Açlık sınırının altındaki asgari ücretin kavgasını vermek yerine taraftarı olduğu takımın başarısı için “kan döküyor’, hayranı olduğu pop yıldızı için “gözyaşı döküyor’. Siyasal kimlikler de, oluşturulan bu yapay toplumsal ortamın dinamiklerine mahsus etkinlikler içinde buluyor kendini; toplumsal projeler yerine etkili talk show’lar, spor, eğlence, gösteri dünyasının popüler isimleriyle kolkola, omuz omuza ikna çalışmaları sürdürülüyor.

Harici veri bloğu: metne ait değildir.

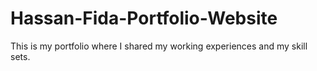 # Hassan-Fida-Portfolio-Website
This is my portfolio where I shared my working experiences and my skill sets. 
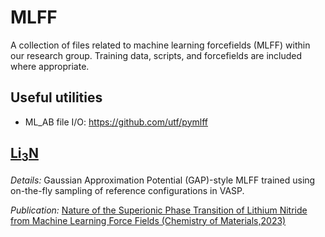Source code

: # MLFF

A collection of files related to machine learning forcefields (MLFF) within our research group. Training data, scripts, and forcefields are included where appropriate.

## Useful utilities

* ML_AB file I/O: https://github.com/utf/pymlff

## [Li<sub>3</sub>N](Li3N)

_Details:_ Gaussian Approximation Potential (GAP)-style MLFF trained using on-the-fly sampling of reference configurations in VASP.

_Publication:_ [Nature of the Superionic Phase Transition of Lithium Nitride from Machine Learning Force Fields (Chemistry of Materials,2023)](https://pubs.acs.org/doi/10.1021/acs.chemmater.3c01271)
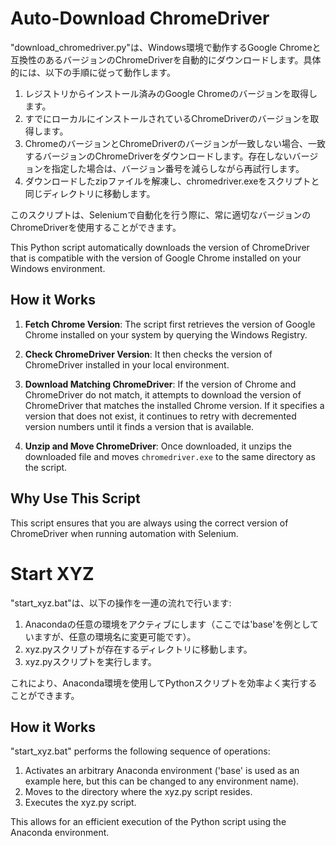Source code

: # Auto-Download ChromeDriver

"download_chromedriver.py"は、Windows環境で動作するGoogle Chromeと互換性のあるバージョンのChromeDriverを自動的にダウンロードします。具体的には、以下の手順に従って動作します。

1. レジストリからインストール済みのGoogle Chromeのバージョンを取得します。
2. すでにローカルにインストールされているChromeDriverのバージョンを取得します。
3. ChromeのバージョンとChromeDriverのバージョンが一致しない場合、一致するバージョンのChromeDriverをダウンロードします。存在しないバージョンを指定した場合は、バージョン番号を減らしながら再試行します。
4. ダウンロードしたzipファイルを解凍し、chromedriver.exeをスクリプトと同じディレクトリに移動します。

このスクリプトは、Seleniumで自動化を行う際に、常に適切なバージョンのChromeDriverを使用することができます。

This Python script automatically downloads the version of ChromeDriver that is compatible with the version of Google Chrome installed on your Windows environment.

## How it Works

1. **Fetch Chrome Version**: The script first retrieves the version of Google Chrome installed on your system by querying the Windows Registry.

2. **Check ChromeDriver Version**: It then checks the version of ChromeDriver installed in your local environment.

3. **Download Matching ChromeDriver**: If the version of Chrome and ChromeDriver do not match, it attempts to download the version of ChromeDriver that matches the installed Chrome version. If it specifies a version that does not exist, it continues to retry with decremented version numbers until it finds a version that is available.

4. **Unzip and Move ChromeDriver**: Once downloaded, it unzips the downloaded file and moves `chromedriver.exe` to the same directory as the script.

## Why Use This Script

This script ensures that you are always using the correct version of ChromeDriver when running automation with Selenium.

# Start XYZ

"start_xyz.bat"は、以下の操作を一連の流れで行います:

1. Anacondaの任意の環境をアクティブにします（ここでは'base'を例としていますが、任意の環境名に変更可能です）。
2. xyz.pyスクリプトが存在するディレクトリに移動します。
3. xyz.pyスクリプトを実行します。

これにより、Anaconda環境を使用してPythonスクリプトを効率よく実行することができます。


## How it Works

"start_xyz.bat" performs the following sequence of operations:

1. Activates an arbitrary Anaconda environment ('base' is used as an example here, but this can be changed to any environment name).
2. Moves to the directory where the xyz.py script resides.
3. Executes the xyz.py script.

This allows for an efficient execution of the Python script using the Anaconda environment.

Kendi doğâl mecrasından uzaklaşan siyaset resmi ve buyurgan söylemin, piyasanın, kitlesel üretimin, kitlesel eğlencenin, kitlesel sevinçlerin bir parçası haline geliyor. Politik kimlik, vizyon, kapasite, erdemler, hedefler yerine; gösteri ve histerilerin kurbanı oluyor. Sahnenin gerisinde kaldığı için ekrana yansımayan geniş coğrafyada yoksulluk, hukuksuzluk, çaresizlik büyüyor, genişliyor, yakip kavuruyor…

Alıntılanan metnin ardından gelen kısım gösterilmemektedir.